Critique : Adieu Berthe - L'enterrement de mémé

Sandy Gillet | 18 juin 2012
Sandy Gillet | 18 juin 2012

Les frères Podalydès nous reviennent en très grande forme avec cet Adieu Berthe qui fit d'ailleurs un passage remarqué à la Quinzaine à Cannoise de cette année. C'est bien simple on est revenu au niveau de leurs premiers films que furent Versailles rive gauche (en fait un moyen métrage) et surtout Dieu seul me voit. Non que ce qui ait suivi soit à jeter aux orties, bien au contraire, mais il était évident que quels que soient les qualités indéniables des Liberté Oléron et autres adaptations des aventures de Rouletabille, il manquait un « je ne sais quoi » qui leur aurait permis d'accéder eux-aussi au panthéon de ces œuvres qui marquent une génération. Il est tout aussi indiscutable que le résultat mi-figue mi-raisin de Bancs publics, dernière association en date et film bien trop chorale pour n'en garder qu'un souvenir anecdotique, aura porté ses fruits. Adieu Berthe propose en effet un resserrement de son bestiaire au sein d'une histoire à l'ADN en mutation perpétuelle.

C'est d'ailleurs là qu'intervient l'apport du temps. De celui qui amène la maturité et la réflexion sur une œuvre qui semble avancer par à-coups mais qui en fait est d'une étonnante fidélité dans ses inspirations et ses obsessions tant thématiques que visuelles. On retrouve ainsi tout l'onirisme poétique d'une mise en scène qui fait toujours la part belle à une imagerie en apparence sans fard mais qui permet aux mots de toujours faire mouche et au burlesque de faire irruption sans crier gare. Et puis il y a toujours ces morceaux de bravoure comme ici la visite des pompes funèbres, les biens nommés « Définitif », aussi hilarante qu'extrêmement bien vue où l'on choisit un cercueil à la façon d'un Tom Cruise dans Minority report. On en oublierait même qu'il s'agit ici d'enterrer mémé (le sous-titre du film au demeurant). De celle dont on avait pratiquement oublié l'existence et qui donne finalement un sens à la vie d'Armand (Denis Podalydès qui s'est écrit un rôle à la mesure de son immense talent) partagé entre sa maîtresse (Valérie Lemercier épatante comme de coutume) et sa femme qu'il aime encore mais à qui il a tout avoué (Isabelle Candelier sans qui l'univers des Podalydès ne serait plus tout à fait le même). Une histoire de vie et de mort en quelque sorte traitée par le haut sans pathos ni trompette mais qui sonne tout le temps juste.
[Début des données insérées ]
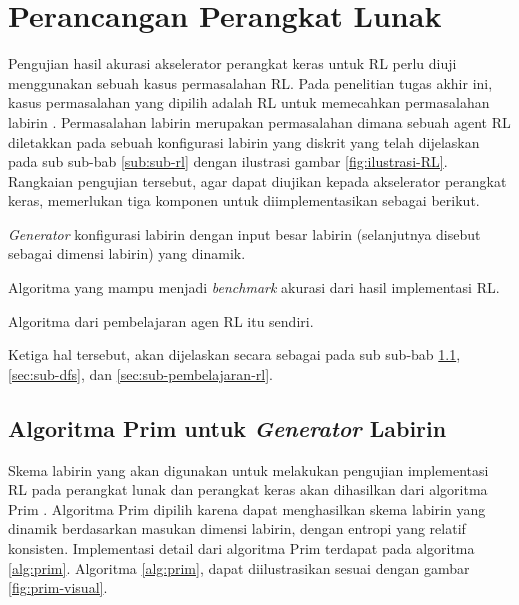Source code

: \section{Perancangan Perangkat Lunak}
\label{sec:perancangan-perangkat-lunak}

Pengujian hasil akurasi akselerator perangkat keras untuk \ac{RL} perlu diuji menggunakan sebuah kasus permasalahan \ac{RL}. Pada penelitian tugas akhir ini, kasus permasalahan yang dipilih adalah \ac{RL} untuk memecahkan permasalahan labirin \parencite{mini2023understanding}. Permasalahan labirin merupakan permasalahan dimana sebuah agent \ac{RL} diletakkan pada sebuah konfigurasi labirin yang diskrit yang telah dijelaskan pada sub sub-bab \ref{sub:sub-rl} dengan ilustrasi gambar \ref{fig:ilustrasi-RL}. Rangkaian pengujian tersebut, agar dapat diujikan kepada akselerator perangkat keras, memerlukan tiga komponen untuk diimplementasikan sebagai berikut.

\vspace{-5mm}
\begin{enumerate}
\end{enumerate}

Ketiga hal tersebut, akan dijelaskan secara sebagai pada sub sub-bab \ref{sec:sub-prim}, \ref{sec:sub-dfs}, dan \ref{sec:sub-pembelajaran-rl}.

\subsection{Algoritma Prim untuk \textit{Generator} Labirin}
\label{sec:sub-prim}

Skema labirin yang akan digunakan untuk melakukan pengujian implementasi \ac{RL} pada perangkat lunak dan perangkat keras akan dihasilkan dari algoritma Prim \parencite{devian2013implementasi}. Algoritma Prim dipilih karena dapat menghasilkan skema labirin yang dinamik berdasarkan masukan dimensi labirin, dengan entropi yang relatif konsisten. Implementasi detail dari algoritma Prim terdapat pada algoritma \ref{alg:prim}. Algoritma \ref{alg:prim}, dapat diilustrasikan sesuai dengan gambar \ref{fig:prim-visual}.

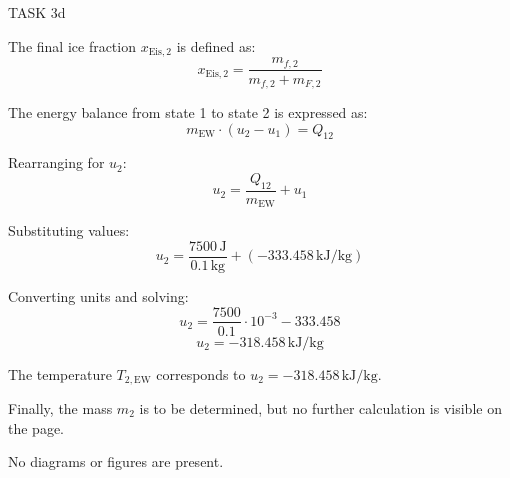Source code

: TASK 3d

The final ice fraction \( x_{\text{Eis},2} \) is defined as:
\[
x_{\text{Eis},2} = \frac{m_{f,2}}{m_{f,2} + m_{F,2}}
\]

The energy balance from state 1 to state 2 is expressed as:
\[
m_{\text{EW}} \cdot (u_2 - u_1) = Q_{12}
\]

Rearranging for \( u_2 \):
\[
u_2 = \frac{Q_{12}}{m_{\text{EW}}} + u_1
\]

Substituting values:
\[
u_2 = \frac{7500 \, \text{J}}{0.1 \, \text{kg}} + (-333.458 \, \text{kJ/kg})
\]

Converting units and solving:
\[
u_2 = \frac{7500}{0.1} \cdot 10^{-3} - 333.458
\]
\[
u_2 = -318.458 \, \text{kJ/kg}
\]

The temperature \( T_{2,\text{EW}} \) corresponds to \( u_2 = -318.458 \, \text{kJ/kg} \).

Finally, the mass \( m_2 \) is to be determined, but no further calculation is visible on the page.

No diagrams or figures are present.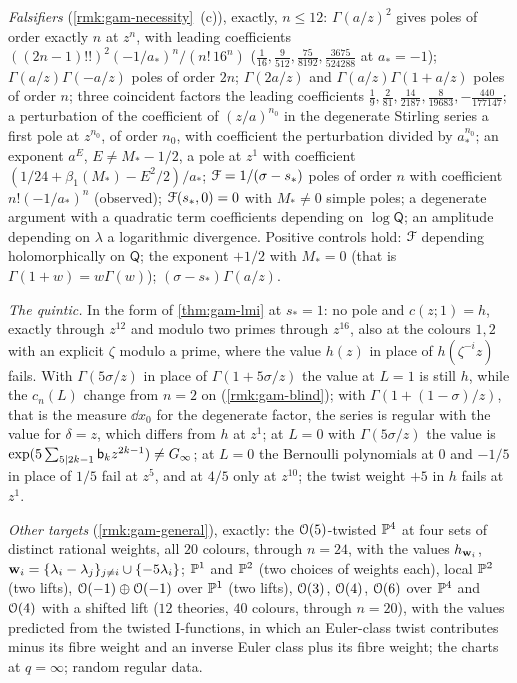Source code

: \emph{Falsifiers} (\cref{rmk:gam-necessity}~(c)), exactly, $n\leq 12$: $\Gamma(a/z)^2$ gives poles of order exactly $n$ at $z^n$, with leading coefficients $((2n-1)!!)^2(-1/a_*)^n/(n!\,16^n)$ ($\tfrac1{16},\tfrac9{512},\tfrac{75}{8192},\tfrac{3675}{524288}$ at $a_*=-1$); $\Gamma(a/z)\Gamma(-a/z)$ poles of order $2n$; $\Gamma(2a/z)$ and $\Gamma(a/z)\Gamma(1+a/z)$ poles of order $n$; three coincident factors the leading coefficients $\tfrac19,\tfrac2{81},\tfrac{14}{2187},\tfrac8{19683},-\tfrac{440}{177147}$; a perturbation of the coefficient of $(z/a)^{n_0}$ in the degenerate Stirling series a first pole at $z^{n_0}$, of order $n_0$, with coefficient the perturbation divided by $a_*^{n_0}$; an exponent $a^E$, $E\neq M_*-1/2$, a pole at $z^1$ with coefficient $(1/24+\beta_1(M_*)-E^2/2)/a_*$; $\mathcal{F}=1/(\sigma-s_*)$ poles of order $n$ with coefficient $n!(-1/a_*)^n$ (observed); $\mathcal{F}(s_*,0)=0$ with $M_*\neq 0$ simple poles; a degenerate argument with a quadratic term coefficients depending on $\log\mathsf Q$; an amplitude depending on $\lambda$ a logarithmic divergence. Positive controls hold: $\mathcal{F}$ depending holomorphically on $\mathsf Q$; the exponent $+1/2$ with $M_*=0$ (that is $\Gamma(1+w)=w\Gamma(w)$); $(\sigma-s_*)\Gamma(a/z)$.

\emph{The quintic.} In the form of \cref{thm:gam-lmi} at $s_*=1$: no pole and $c(z;1)=h$, exactly through $z^{12}$ and modulo two primes through $z^{16}$, also at the colours $1,2$ with an explicit $\zeta$ modulo a prime, where the value $h(z)$ in place of $h(\zeta^{-i}z)$ fails. With $\Gamma(5\sigma/z)$ in place of $\Gamma(1+5\sigma/z)$ the value at $L=1$ is still $h$, while the $c_n(L)$ change from $n=2$ on (\cref{rmk:gam-blind}); with $\Gamma(1+(1-\sigma)/z)$, that is the measure $\dd x_0$ for the degenerate factor, the series is regular with the value for $\delta=z$, which differs from $h$ at $z^1$; at $L=0$ with $\Gamma(5\sigma/z)$ the value is $\exp(5\sum_{5\mid 2k-1}\mathsf{b}_kz^{2k-1})\neq G_{\infty}$; at $L=0$ the Bernoulli polynomials at $0$ and $-1/5$ in place of $1/5$ fail at $z^5$, and at $4/5$ only at $z^{10}$; the twist weight $+5$ in $h$ fails at $z^1$.

\emph{Other targets} (\cref{rmk:gam-general}), exactly: the $\mathcal{O}(5)$-twisted $\mathbb{P}^4$ at four sets of distinct rational weights, all $20$ colours, through $n=24$, with the values $h_{\mathbf{w}_i}$, $\mathbf{w}_i=\{\lambda_i-\lambda_j\}_{j\neq i}\cup\{-5\lambda_i\}$; $\mathbb{P}^1$ and $\mathbb{P}^2$ (two choices of weights each), local $\mathbb{P}^2$ (two lifts), $\mathcal{O}(-1)\oplus\mathcal{O}(-1)$ over $\mathbb{P}^1$ (two lifts), $\mathcal{O}(3)$, $\mathcal{O}(4)$, $\mathcal{O}(6)$ over $\mathbb{P}^4$ and $\mathcal{O}(4)$ with a shifted lift ($12$ theories, $40$ colours, through $n=20$), with the values predicted from the twisted I-functions, in which an Euler-class twist contributes minus its fibre weight and an inverse Euler class plus its fibre weight; the charts at $q=\infty$; random regular data.

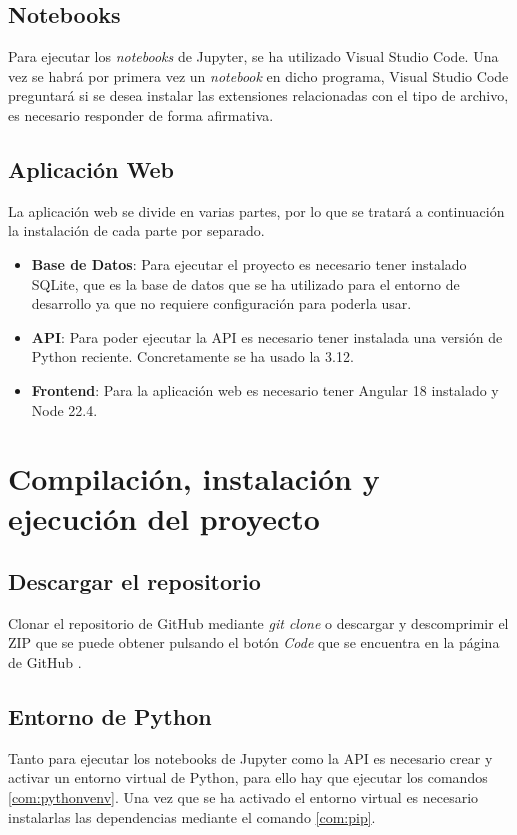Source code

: \subsection{Notebooks}
Para ejecutar los \textit{notebooks} de Jupyter, se ha utilizado Visual Studio Code. Una vez se habrá por primera vez un \textit{notebook} en dicho programa, Visual Studio Code preguntará si se desea instalar las extensiones relacionadas con el tipo de archivo, es necesario responder de forma afirmativa.

\subsection{Aplicación Web}
La aplicación web se divide en varias partes, por lo que se tratará a continuación la instalación de cada parte por separado.
\begin{itemize}
	\item \textbf{Base de Datos}: Para ejecutar el proyecto es necesario tener instalado SQLite, que es la base de datos que se ha utilizado para el entorno de desarrollo ya que no requiere configuración para poderla usar.
	
	\item \textbf{API}: Para poder ejecutar la API es necesario tener instalada una versión de Python reciente. Concretamente se ha usado la 3.12. 
	
	\item \textbf{Frontend}: Para la aplicación web es necesario tener Angular 18 instalado y Node 22.4.
\end{itemize}

\section{Compilación, instalación y ejecución del proyecto}

\subsection{Descargar el repositorio}
Clonar el repositorio de GitHub mediante \textit{git clone} o descargar y descomprimir el ZIP que se puede obtener pulsando el botón \textit{Code} que se encuentra en la página de GitHub \cite{repo}.

\subsection{Entorno de Python}
Tanto para ejecutar los notebooks de Jupyter como la API es necesario crear y activar un entorno virtual de Python, para ello hay que ejecutar los comandos \ref{com:pythonvenv}. Una vez que se ha activado el entorno virtual es necesario instalarlas las dependencias mediante el comando \ref{com:pip}.

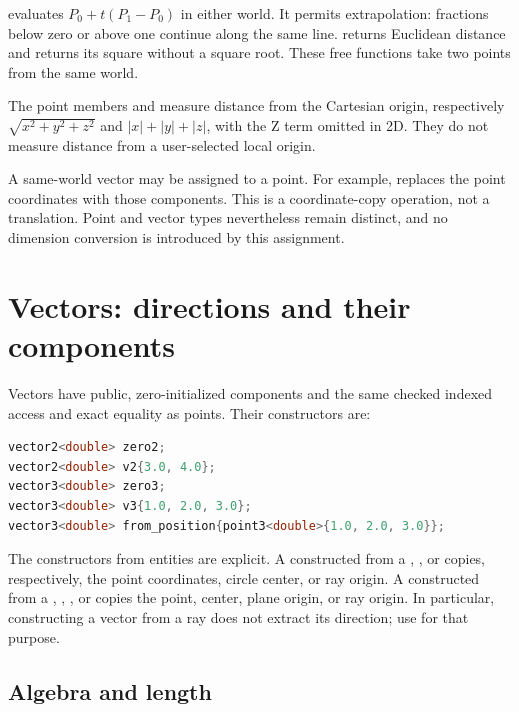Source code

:  evaluates
$P_0+t(P_1-P_0)$ in either world. It permits extrapolation: fractions below
zero or above one continue along the same line.  returns
Euclidean distance and  returns its square without a
square root. These free functions take two points from the same world.

The point members  and  measure
distance from the Cartesian origin, respectively
$\sqrt{x^2+y^2+z^2}$ and $|x|+|y|+|z|$, with the Z term omitted in 2D.
They do not measure distance from a user-selected local origin.

\begin{manualnote}
A same-world vector may be assigned to a point. For example,
 replaces the point coordinates with those
components. This is a coordinate-copy operation, not a translation. Point
and vector types nevertheless remain distinct, and no dimension conversion
is introduced by this assignment.
\end{manualnote}

\section{Vectors: directions and their components}

Vectors have public, zero-initialized components and the same checked indexed
access and exact equality as points. Their constructors are:

\begin{minipage}{\linewidth}
\begin{lstlisting}[language=C++]
vector2<double> zero2;
vector2<double> v2{3.0, 4.0};
vector3<double> zero3;
vector3<double> v3{1.0, 2.0, 3.0};
vector3<double> from_position{point3<double>{1.0, 2.0, 3.0}};
\end{lstlisting}
\end{minipage}

The constructors from entities are explicit. A  constructed
from a , , or  copies, respectively,
the point coordinates, circle center, or ray origin. A 
constructed from a , , , or
 copies the point, center, plane origin, or ray origin. In
particular, constructing a vector from a ray does not extract its direction;
use  for that purpose.

\subsection{Algebra and length}

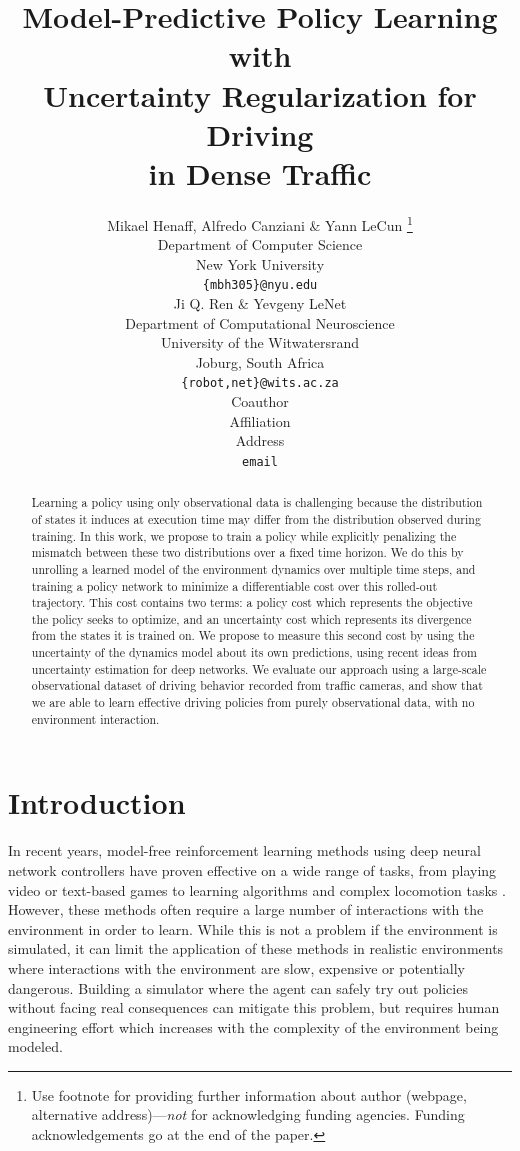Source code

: \documentclass{article} %
\title{
  Model-Predictive Policy Learning with \\
  Uncertainty Regularization for Driving \\
  in Dense Traffic
}
\author{Mikael Henaff, Alfredo Canziani \& Yann LeCun \thanks{ Use footnote for providing further information
about author (webpage, alternative address)---\emph{not} for acknowledging
funding agencies.  Funding acknowledgements go at the end of the paper.} \\
Department of Computer Science\\
New York University\\
\texttt{\{mbh305\}@nyu.edu} \\
\And
Ji Q. Ren \& Yevgeny LeNet \\
Department of Computational Neuroscience \\
University of the Witwatersrand \\
Joburg, South Africa \\
\texttt{\{robot,net\}@wits.ac.za} \\
\AND
Coauthor \\
Affiliation \\
Address \\
\texttt{email}
}
\begin{document}
\newcommand{\modelnamedrop}{MPUR }
\newcommand{\modelnameil}{MPER }

\maketitle

\begin{abstract}
  Learning a policy using only observational data is challenging because the distribution of states it induces at execution time may differ from the distribution observed during training.
  In this work, we propose to train a policy while explicitly penalizing the mismatch between these two distributions over a fixed time horizon.
  We do this by unrolling a learned model of the environment dynamics over multiple time steps, and training a policy network to minimize a differentiable cost over this rolled-out trajectory. This cost contains two terms: a policy cost which represents the objective the policy seeks to optimize, and an uncertainty cost which represents its divergence from the states it is trained on.
We propose to measure this second cost by using the uncertainty of the dynamics model about its own predictions, using recent ideas from uncertainty estimation for deep networks.
  We evaluate our approach using a large-scale observational dataset of driving behavior recorded from traffic cameras, and show that we are able to learn effective driving policies from purely observational data, with no environment interaction.
\end{abstract}


\section{Introduction}

In recent years, model-free reinforcement learning methods using deep neural network controllers have proven effective on a wide range of tasks, from playing video or text-based games \citep{mnih15, A3C, NarasimhanKB15} to learning algorithms \citep{Zaremba15} and complex locomotion tasks \citep{Lillicrap2015, ZhangLMUC15}.
However, these methods often require a large number of interactions with the environment in order to learn.
While this is not a problem if the environment is simulated, it can limit the application of these methods in realistic environments where interactions with the environment are slow, expensive or potentially dangerous.
Building a simulator where the agent can safely try out policies without facing real consequences can mitigate this problem, but requires human engineering effort which increases with the complexity of the environment being modeled.
\end{document}
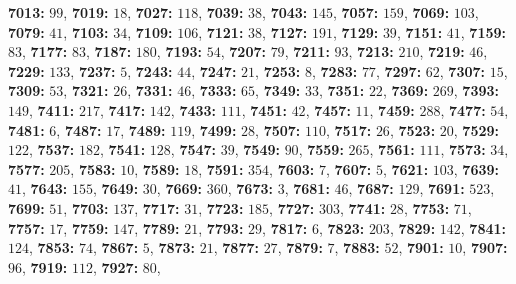 \textsf{\bfseries 7013:} $99$, \textsf{\bfseries 7019:} $18$, \textsf{\bfseries 7027:} $118$, \textsf{\bfseries 7039:} $38$, \textsf{\bfseries 7043:} $145$, \textsf{\bfseries 7057:} $159$, \textsf{\bfseries 7069:} $103$, \textsf{\bfseries 7079:} $41$, \textsf{\bfseries 7103:} $34$, \textsf{\bfseries 7109:} $106$, \textsf{\bfseries 7121:} $38$, \textsf{\bfseries 7127:} $191$, \textsf{\bfseries 7129:} $39$, \textsf{\bfseries 7151:} $41$, \textsf{\bfseries 7159:} $83$, \textsf{\bfseries 7177:} $83$, \textsf{\bfseries 7187:} $180$, \textsf{\bfseries 7193:} $54$, \textsf{\bfseries 7207:} $79$, \textsf{\bfseries 7211:} $93$, \textsf{\bfseries 7213:} $210$, \textsf{\bfseries 7219:} $46$, \textsf{\bfseries 7229:} $133$, \textsf{\bfseries 7237:} $5$, \textsf{\bfseries 7243:} $44$, \textsf{\bfseries 7247:} $21$, \textsf{\bfseries 7253:} $8$, \textsf{\bfseries 7283:} $77$, \textsf{\bfseries 7297:} $62$, \textsf{\bfseries 7307:} $15$, \textsf{\bfseries 7309:} $53$, \textsf{\bfseries 7321:} $26$, \textsf{\bfseries 7331:} $46$, \textsf{\bfseries 7333:} $65$, \textsf{\bfseries 7349:} $33$, \textsf{\bfseries 7351:} $22$, \textsf{\bfseries 7369:} $269$, \textsf{\bfseries 7393:} $149$, \textsf{\bfseries 7411:} $217$, \textsf{\bfseries 7417:} $142$, \textsf{\bfseries 7433:} $111$, \textsf{\bfseries 7451:} $42$, \textsf{\bfseries 7457:} $11$, \textsf{\bfseries 7459:} $288$, \textsf{\bfseries 7477:} $54$, \textsf{\bfseries 7481:} $6$, \textsf{\bfseries 7487:} $17$, \textsf{\bfseries 7489:} $119$, \textsf{\bfseries 7499:} $28$, \textsf{\bfseries 7507:} $110$, \textsf{\bfseries 7517:} $26$, \textsf{\bfseries 7523:} $20$, \textsf{\bfseries 7529:} $122$, \textsf{\bfseries 7537:} $182$, \textsf{\bfseries 7541:} $128$, \textsf{\bfseries 7547:} $39$, \textsf{\bfseries 7549:} $90$, \textsf{\bfseries 7559:} $265$, \textsf{\bfseries 7561:} $111$, \textsf{\bfseries 7573:} $34$, \textsf{\bfseries 7577:} $205$, \textsf{\bfseries 7583:} $10$, \textsf{\bfseries 7589:} $18$, \textsf{\bfseries 7591:} $354$, \textsf{\bfseries 7603:} $7$, \textsf{\bfseries 7607:} $5$, \textsf{\bfseries 7621:} $103$, \textsf{\bfseries 7639:} $41$, \textsf{\bfseries 7643:} $155$, \textsf{\bfseries 7649:} $30$, \textsf{\bfseries 7669:} $360$, \textsf{\bfseries 7673:} $3$, \textsf{\bfseries 7681:} $46$, \textsf{\bfseries 7687:} $129$, \textsf{\bfseries 7691:} $523$, \textsf{\bfseries 7699:} $51$, \textsf{\bfseries 7703:} $137$, \textsf{\bfseries 7717:} $31$, \textsf{\bfseries 7723:} $185$, \textsf{\bfseries 7727:} $303$, \textsf{\bfseries 7741:} $28$, \textsf{\bfseries 7753:} $71$, \textsf{\bfseries 7757:} $17$, \textsf{\bfseries 7759:} $147$, \textsf{\bfseries 7789:} $21$, \textsf{\bfseries 7793:} $29$, \textsf{\bfseries 7817:} $6$, \textsf{\bfseries 7823:} $203$, \textsf{\bfseries 7829:} $142$, \textsf{\bfseries 7841:} $124$, \textsf{\bfseries 7853:} $74$, \textsf{\bfseries 7867:} $5$, \textsf{\bfseries 7873:} $21$, \textsf{\bfseries 7877:} $27$, \textsf{\bfseries 7879:} $7$, \textsf{\bfseries 7883:} $52$, \textsf{\bfseries 7901:} $10$, \textsf{\bfseries 7907:} $96$, \textsf{\bfseries 7919:} $112$, \textsf{\bfseries 7927:} $80$,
Un exercice de pur équilibriste qui n'omet pas pour autant de laisser vivre les personnages secondaires, voire les silhouettes familières qui donnent du sens ou une simple inspiration métronomique. Difficile de ne pas être sous le charme et de ne pas adhérer immédiatement à cette invitation qui à sa façon distille une très belle réflexion sur la transmission, le repli sur soi de notre société et de la difficulté de faire son deuil de la/sa vie. Touchant, brillant et magique.